New patients are taken on Tuesday afternoons by appointment, Skahen says. It operates with the support of volunteer area physician specialists, medical professionals, pharmacists and administrative staff members and provides care for Cabarrus County residents without insurance and a household income of 125 percent of Federal Poverty or less.
The clinic works with Carolina Medical Center - NorthEast, LabCorp, Cabarrus Community Health Centers, Cabarrus County Department of Social Services and Cooperative Christian Ministry to provide care.
A primary care physician, internist or a family practitioner sees patients. Emergency room doctors are on staff as well. Patients are sent to a specialist if there's a situation that cannot be handled at the clinic.
Skahen says she has seen a decline of volunteers and funding as a result of the recession.
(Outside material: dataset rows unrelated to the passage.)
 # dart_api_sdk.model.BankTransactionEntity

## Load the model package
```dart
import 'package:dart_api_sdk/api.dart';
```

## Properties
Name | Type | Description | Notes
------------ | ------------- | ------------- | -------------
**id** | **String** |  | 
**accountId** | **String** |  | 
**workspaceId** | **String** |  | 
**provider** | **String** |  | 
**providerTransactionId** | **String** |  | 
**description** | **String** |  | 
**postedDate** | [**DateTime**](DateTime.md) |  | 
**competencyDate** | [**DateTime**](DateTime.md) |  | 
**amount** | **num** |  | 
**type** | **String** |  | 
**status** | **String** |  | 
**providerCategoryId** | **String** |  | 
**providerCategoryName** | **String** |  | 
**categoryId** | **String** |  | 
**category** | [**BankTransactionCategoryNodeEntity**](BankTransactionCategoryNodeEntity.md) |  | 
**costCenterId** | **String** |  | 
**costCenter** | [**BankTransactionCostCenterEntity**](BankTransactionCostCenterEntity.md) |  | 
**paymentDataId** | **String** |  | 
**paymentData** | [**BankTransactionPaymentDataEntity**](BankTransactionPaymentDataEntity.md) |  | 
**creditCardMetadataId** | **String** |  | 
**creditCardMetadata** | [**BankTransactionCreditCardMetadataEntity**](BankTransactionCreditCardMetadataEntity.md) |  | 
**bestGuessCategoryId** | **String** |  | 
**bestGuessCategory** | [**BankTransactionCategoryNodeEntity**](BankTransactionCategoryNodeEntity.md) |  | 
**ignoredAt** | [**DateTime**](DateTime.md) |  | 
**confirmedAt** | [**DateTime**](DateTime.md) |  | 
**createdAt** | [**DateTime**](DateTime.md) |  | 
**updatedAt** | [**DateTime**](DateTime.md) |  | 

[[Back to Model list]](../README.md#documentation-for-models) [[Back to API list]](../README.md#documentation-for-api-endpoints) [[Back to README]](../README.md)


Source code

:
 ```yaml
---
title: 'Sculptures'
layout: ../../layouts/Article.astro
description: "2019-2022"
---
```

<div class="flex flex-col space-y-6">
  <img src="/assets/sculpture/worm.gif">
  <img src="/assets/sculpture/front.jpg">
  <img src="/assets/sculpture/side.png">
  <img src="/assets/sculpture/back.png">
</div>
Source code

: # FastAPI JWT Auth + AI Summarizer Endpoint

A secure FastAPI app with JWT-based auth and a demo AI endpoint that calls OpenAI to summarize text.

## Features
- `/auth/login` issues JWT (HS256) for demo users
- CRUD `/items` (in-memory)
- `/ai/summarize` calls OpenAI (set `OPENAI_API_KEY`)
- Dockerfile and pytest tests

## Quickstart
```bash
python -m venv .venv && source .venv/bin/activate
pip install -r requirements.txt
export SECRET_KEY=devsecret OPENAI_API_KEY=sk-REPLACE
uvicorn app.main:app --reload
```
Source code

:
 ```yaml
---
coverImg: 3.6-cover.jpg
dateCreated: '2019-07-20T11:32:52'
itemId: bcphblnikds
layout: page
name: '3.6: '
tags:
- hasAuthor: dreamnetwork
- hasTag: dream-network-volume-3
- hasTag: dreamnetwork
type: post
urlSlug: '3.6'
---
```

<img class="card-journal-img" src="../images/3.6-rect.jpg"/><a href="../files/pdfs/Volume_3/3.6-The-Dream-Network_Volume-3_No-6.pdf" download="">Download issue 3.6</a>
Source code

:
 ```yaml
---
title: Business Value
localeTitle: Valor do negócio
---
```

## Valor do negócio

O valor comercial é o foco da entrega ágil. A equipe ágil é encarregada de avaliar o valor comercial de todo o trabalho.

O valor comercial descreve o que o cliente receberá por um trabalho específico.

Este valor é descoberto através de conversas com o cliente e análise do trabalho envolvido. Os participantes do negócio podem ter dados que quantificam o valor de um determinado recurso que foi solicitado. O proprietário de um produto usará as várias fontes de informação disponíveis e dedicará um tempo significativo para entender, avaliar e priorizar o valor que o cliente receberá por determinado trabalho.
"We are turning away more people," she said.
The clinic now operates with three full-time and seven part-time workers.
"I've been wanting to do something where I could give back to the community, work in a nonprofit environment," said Skahen, who has worked in the private sector for more than 10 years.
"This is what I was called to do," Skahen said. "I see this as my opportunity to try to make the world around me a little bit better. We all have that responsibility, and I think we all get opportunities to do that if we want to. Some of those are little, some of those are big."
Founded in 1994 by retired physicians Dr. George Liles and Dr. David Lockhart, the clinic began with the Night Clinic program.
Skahen lives with her husband, Jim, and two daughters, Catherine and Rebecca, in Concord. Catherine is a freshman at Clemson University and Rebecca is a sophomore at Concord High School.